Salvia Officinalis. Garden sage.

Botanical name: 

Description: Natural Order, Labiatae. This is the well known garden plant, perennial and shrubby, with grayish-looking ovate-lanceolate and rugose leaves, cultivated everywhere as a pot herb. Calyx two-lipped, corolla two-lipped and blue, stamens two.

Properties and Uses: The leaves of sage are of a peculiar and pleasant aroma, due to a full quantity of volatile oil. They yield a considerable portion of their properties to lukewarm water, and make an infusion that is a soothing and diffusive drink, relaxant and moderately stimulant, and which allays nausea and induces a gentle perspiration.

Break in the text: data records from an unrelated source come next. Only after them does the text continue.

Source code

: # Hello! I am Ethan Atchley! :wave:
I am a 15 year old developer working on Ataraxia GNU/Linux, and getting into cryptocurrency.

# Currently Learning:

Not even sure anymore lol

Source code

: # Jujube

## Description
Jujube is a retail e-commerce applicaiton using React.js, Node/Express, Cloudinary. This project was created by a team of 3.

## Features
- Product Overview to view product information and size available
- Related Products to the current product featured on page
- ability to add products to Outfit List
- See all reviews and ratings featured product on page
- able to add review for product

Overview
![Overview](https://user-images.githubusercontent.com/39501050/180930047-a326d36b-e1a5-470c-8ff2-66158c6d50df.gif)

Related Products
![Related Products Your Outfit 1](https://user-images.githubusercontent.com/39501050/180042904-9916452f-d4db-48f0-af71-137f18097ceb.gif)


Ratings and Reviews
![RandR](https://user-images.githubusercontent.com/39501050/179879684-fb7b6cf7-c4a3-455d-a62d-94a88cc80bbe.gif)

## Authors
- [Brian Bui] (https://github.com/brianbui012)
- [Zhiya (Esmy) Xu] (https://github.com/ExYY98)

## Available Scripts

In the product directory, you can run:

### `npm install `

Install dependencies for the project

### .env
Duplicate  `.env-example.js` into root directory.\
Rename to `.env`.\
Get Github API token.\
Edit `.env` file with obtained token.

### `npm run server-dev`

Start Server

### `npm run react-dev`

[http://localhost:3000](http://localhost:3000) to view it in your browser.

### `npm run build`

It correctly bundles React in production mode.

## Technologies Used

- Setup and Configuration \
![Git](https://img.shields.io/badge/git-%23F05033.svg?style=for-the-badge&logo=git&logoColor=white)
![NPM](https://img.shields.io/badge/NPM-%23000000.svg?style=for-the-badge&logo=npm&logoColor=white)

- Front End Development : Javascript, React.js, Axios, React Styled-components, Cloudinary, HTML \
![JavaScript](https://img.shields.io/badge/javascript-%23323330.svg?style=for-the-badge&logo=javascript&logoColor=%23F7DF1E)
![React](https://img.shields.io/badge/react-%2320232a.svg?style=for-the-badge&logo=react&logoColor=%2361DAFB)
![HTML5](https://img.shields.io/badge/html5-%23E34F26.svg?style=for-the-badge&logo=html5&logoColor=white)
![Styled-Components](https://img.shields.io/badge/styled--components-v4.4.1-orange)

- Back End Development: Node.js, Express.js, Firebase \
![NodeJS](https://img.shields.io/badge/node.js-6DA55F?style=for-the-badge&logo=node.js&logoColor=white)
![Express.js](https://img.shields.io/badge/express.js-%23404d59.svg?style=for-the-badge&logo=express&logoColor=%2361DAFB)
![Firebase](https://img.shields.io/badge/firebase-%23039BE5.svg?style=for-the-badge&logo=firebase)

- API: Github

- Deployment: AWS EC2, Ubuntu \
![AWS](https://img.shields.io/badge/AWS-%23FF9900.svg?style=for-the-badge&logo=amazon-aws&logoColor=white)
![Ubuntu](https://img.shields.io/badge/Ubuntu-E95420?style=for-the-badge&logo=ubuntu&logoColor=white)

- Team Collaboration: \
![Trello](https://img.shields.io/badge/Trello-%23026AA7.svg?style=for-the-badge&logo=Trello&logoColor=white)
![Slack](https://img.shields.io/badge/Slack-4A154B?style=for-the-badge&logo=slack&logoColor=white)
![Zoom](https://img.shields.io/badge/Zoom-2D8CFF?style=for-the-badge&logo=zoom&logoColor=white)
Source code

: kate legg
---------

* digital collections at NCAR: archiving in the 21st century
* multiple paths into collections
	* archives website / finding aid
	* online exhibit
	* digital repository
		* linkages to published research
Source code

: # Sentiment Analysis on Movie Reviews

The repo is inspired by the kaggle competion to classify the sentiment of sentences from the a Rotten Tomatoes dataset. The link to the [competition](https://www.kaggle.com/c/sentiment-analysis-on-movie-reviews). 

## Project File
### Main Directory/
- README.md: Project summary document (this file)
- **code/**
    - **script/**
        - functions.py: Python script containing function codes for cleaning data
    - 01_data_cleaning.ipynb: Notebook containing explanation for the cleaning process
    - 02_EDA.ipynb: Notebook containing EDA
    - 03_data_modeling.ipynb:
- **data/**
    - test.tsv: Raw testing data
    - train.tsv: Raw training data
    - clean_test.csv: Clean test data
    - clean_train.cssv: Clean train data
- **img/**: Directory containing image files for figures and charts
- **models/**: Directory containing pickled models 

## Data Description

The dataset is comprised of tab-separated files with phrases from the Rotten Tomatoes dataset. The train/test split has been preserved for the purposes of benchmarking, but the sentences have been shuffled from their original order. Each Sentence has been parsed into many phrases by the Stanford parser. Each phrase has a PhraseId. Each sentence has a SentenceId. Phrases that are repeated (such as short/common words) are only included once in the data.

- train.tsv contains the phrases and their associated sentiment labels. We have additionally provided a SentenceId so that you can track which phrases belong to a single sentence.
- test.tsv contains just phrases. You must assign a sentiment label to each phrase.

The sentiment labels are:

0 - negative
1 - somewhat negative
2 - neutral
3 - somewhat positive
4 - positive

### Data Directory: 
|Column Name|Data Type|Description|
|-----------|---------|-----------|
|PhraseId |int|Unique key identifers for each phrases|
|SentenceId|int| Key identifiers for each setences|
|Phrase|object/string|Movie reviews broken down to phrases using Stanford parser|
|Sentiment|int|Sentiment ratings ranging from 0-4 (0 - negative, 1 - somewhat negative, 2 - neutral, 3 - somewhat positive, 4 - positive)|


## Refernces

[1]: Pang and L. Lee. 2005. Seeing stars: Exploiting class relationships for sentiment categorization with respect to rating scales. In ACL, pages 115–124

It is a good family remedy in measles, recent colds, quinsy, and similar maladies; though it is usually ‘rendered worthless for such uses by being infused till a bitterish and astringent principle is obtained. The latter infusion is a mild tonic and astringent, of use as a gargle in quinsy and other sore throats, and reputed of some service in spermatorrhea. Used cold, it may be given in the colliquative sweats of hectic and of typhus; also in the diarrhea of measles. For sweating and nervine purposes, half an ounce of the leaves may be infused for ten minutes in a pint of warm (not boiling) water, strained, and given warm in doses of two fluid ounces or more every hour. Used cold, it frequently acts upon the kidneys. For tonic and astringing purposes, an ounce of the leaves may be infused in a pint of boiling water, in a covered vessel, for an hour, and used freely as a gargle. A drachm of alum and two ounces of honey are commonly added to a pint of this infusion for gargling. Rafinesque says an application of the leaves will diminish the flow of milk.